# [Directions]
Extract the full set of records, then give each one again exactly.

# [Provided entries]

========================

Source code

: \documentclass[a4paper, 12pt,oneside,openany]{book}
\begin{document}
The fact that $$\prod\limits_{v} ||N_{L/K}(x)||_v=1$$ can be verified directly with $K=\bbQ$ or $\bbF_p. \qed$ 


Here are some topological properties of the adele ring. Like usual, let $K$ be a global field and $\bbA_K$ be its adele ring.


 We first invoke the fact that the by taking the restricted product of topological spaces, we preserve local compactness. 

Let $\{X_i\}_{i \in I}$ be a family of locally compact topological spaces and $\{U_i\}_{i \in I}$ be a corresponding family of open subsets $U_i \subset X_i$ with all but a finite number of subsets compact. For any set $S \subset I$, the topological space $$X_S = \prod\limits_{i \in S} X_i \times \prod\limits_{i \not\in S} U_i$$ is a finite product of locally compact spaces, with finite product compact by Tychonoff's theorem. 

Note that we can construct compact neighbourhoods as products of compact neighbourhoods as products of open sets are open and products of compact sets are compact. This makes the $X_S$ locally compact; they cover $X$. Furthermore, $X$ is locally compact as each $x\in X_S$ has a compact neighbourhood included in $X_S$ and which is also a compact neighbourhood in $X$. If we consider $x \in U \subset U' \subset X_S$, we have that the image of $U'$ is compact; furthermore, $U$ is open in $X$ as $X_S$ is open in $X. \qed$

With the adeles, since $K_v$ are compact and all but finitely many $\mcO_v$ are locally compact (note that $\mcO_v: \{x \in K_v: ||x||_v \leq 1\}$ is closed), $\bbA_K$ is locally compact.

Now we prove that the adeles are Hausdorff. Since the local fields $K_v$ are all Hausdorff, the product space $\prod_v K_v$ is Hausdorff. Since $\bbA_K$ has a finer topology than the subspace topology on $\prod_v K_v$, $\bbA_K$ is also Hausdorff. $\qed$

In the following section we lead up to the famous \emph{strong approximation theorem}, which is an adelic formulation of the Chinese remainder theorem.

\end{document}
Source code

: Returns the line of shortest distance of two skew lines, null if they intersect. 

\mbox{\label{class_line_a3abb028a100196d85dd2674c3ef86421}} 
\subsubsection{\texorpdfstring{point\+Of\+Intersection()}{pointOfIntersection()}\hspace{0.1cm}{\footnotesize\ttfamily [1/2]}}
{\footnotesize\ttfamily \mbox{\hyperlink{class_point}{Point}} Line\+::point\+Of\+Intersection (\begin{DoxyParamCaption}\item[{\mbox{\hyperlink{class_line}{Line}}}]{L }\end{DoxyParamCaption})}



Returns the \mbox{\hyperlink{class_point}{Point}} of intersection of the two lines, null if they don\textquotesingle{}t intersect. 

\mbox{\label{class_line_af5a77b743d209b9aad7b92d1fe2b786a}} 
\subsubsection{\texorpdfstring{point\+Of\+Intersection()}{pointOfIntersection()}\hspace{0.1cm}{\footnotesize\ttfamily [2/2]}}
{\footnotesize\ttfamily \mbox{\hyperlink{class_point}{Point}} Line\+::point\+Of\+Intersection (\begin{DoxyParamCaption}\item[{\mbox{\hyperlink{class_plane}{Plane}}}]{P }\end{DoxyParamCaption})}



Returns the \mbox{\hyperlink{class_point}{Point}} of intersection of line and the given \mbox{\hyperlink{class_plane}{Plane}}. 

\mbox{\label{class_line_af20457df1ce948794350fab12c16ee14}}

========================

# [Expected answer]
Source code

: \documentclass[a4paper, 12pt,oneside,openany]{book}
\begin{document}
The fact that $$\prod\limits_{v} ||N_{L/K}(x)||_v=1$$ can be verified directly with $K=\bbQ$ or $\bbF_p. \qed$ 


Here are some topological properties of the adele ring. Like usual, let $K$ be a global field and $\bbA_K$ be its adele ring.


 We first invoke the fact that the by taking the restricted product of topological spaces, we preserve local compactness. 

Let $\{X_i\}_{i \in I}$ be a family of locally compact topological spaces and $\{U_i\}_{i \in I}$ be a corresponding family of open subsets $U_i \subset X_i$ with all but a finite number of subsets compact. For any set $S \subset I$, the topological space $$X_S = \prod\limits_{i \in S} X_i \times \prod\limits_{i \not\in S} U_i$$ is a finite product of locally compact spaces, with finite product compact by Tychonoff's theorem. 

Note that we can construct compact neighbourhoods as products of compact neighbourhoods as products of open sets are open and products of compact sets are compact. This makes the $X_S$ locally compact; they cover $X$. Furthermore, $X$ is locally compact as each $x\in X_S$ has a compact neighbourhood included in $X_S$ and which is also a compact neighbourhood in $X$. If we consider $x \in U \subset U' \subset X_S$, we have that the image of $U'$ is compact; furthermore, $U$ is open in $X$ as $X_S$ is open in $X. \qed$

With the adeles, since $K_v$ are compact and all but finitely many $\mcO_v$ are locally compact (note that $\mcO_v: \{x \in K_v: ||x||_v \leq 1\}$ is closed), $\bbA_K$ is locally compact.

Now we prove that the adeles are Hausdorff. Since the local fields $K_v$ are all Hausdorff, the product space $\prod_v K_v$ is Hausdorff. Since $\bbA_K$ has a finer topology than the subspace topology on $\prod_v K_v$, $\bbA_K$ is also Hausdorff. $\qed$

In the following section we lead up to the famous \emph{strong approximation theorem}, which is an adelic formulation of the Chinese remainder theorem.

\end{document}
Source code

: Returns the line of shortest distance of two skew lines, null if they intersect. 

\mbox{\label{class_line_a3abb028a100196d85dd2674c3ef86421}} 
\subsubsection{\texorpdfstring{point\+Of\+Intersection()}{pointOfIntersection()}\hspace{0.1cm}{\footnotesize\ttfamily [1/2]}}
{\footnotesize\ttfamily \mbox{\hyperlink{class_point}{Point}} Line\+::point\+Of\+Intersection (\begin{DoxyParamCaption}\item[{\mbox{\hyperlink{class_line}{Line}}}]{L }\end{DoxyParamCaption})}



Returns the \mbox{\hyperlink{class_point}{Point}} of intersection of the two lines, null if they don\textquotesingle{}t intersect. 

\mbox{\label{class_line_af5a77b743d209b9aad7b92d1fe2b786a}} 
\subsubsection{\texorpdfstring{point\+Of\+Intersection()}{pointOfIntersection()}\hspace{0.1cm}{\footnotesize\ttfamily [2/2]}}
{\footnotesize\ttfamily \mbox{\hyperlink{class_point}{Point}} Line\+::point\+Of\+Intersection (\begin{DoxyParamCaption}\item[{\mbox{\hyperlink{class_plane}{Plane}}}]{P }\end{DoxyParamCaption})}



Returns the \mbox{\hyperlink{class_point}{Point}} of intersection of line and the given \mbox{\hyperlink{class_plane}{Plane}}. 

\mbox{\label{class_line_af20457df1ce948794350fab12c16ee14}}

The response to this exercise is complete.